> [Exercise requirements]
In the entries below, find each line where the word "those" appears and give only the total count of such lines.

> [Data records]
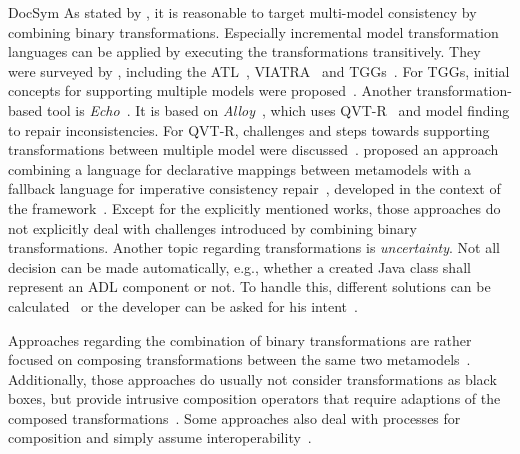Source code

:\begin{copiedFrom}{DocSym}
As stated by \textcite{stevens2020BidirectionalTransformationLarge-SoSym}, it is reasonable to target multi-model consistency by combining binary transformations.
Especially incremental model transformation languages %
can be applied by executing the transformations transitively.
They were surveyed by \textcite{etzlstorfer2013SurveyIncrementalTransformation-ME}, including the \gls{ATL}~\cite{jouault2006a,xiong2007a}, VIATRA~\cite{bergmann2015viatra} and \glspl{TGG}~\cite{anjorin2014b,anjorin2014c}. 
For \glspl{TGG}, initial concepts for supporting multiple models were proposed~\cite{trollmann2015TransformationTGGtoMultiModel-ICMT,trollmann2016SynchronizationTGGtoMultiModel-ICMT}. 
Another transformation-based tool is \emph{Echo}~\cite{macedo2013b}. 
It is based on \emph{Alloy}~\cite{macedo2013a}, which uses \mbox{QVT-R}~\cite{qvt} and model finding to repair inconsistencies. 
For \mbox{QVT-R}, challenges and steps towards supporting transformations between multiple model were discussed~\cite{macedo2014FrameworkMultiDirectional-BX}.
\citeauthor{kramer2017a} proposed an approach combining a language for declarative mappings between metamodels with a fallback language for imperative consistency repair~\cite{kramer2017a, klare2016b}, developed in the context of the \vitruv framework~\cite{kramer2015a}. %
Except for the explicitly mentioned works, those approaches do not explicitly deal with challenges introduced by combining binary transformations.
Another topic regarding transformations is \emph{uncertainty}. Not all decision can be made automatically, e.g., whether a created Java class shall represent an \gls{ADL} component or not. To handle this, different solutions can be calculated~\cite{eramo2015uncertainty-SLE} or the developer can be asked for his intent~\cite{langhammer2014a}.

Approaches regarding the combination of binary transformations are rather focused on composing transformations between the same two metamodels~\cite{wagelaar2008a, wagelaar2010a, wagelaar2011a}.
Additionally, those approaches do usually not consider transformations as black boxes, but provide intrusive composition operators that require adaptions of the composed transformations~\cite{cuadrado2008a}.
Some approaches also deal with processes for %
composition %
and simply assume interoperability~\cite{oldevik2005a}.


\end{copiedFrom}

> [Output below]
2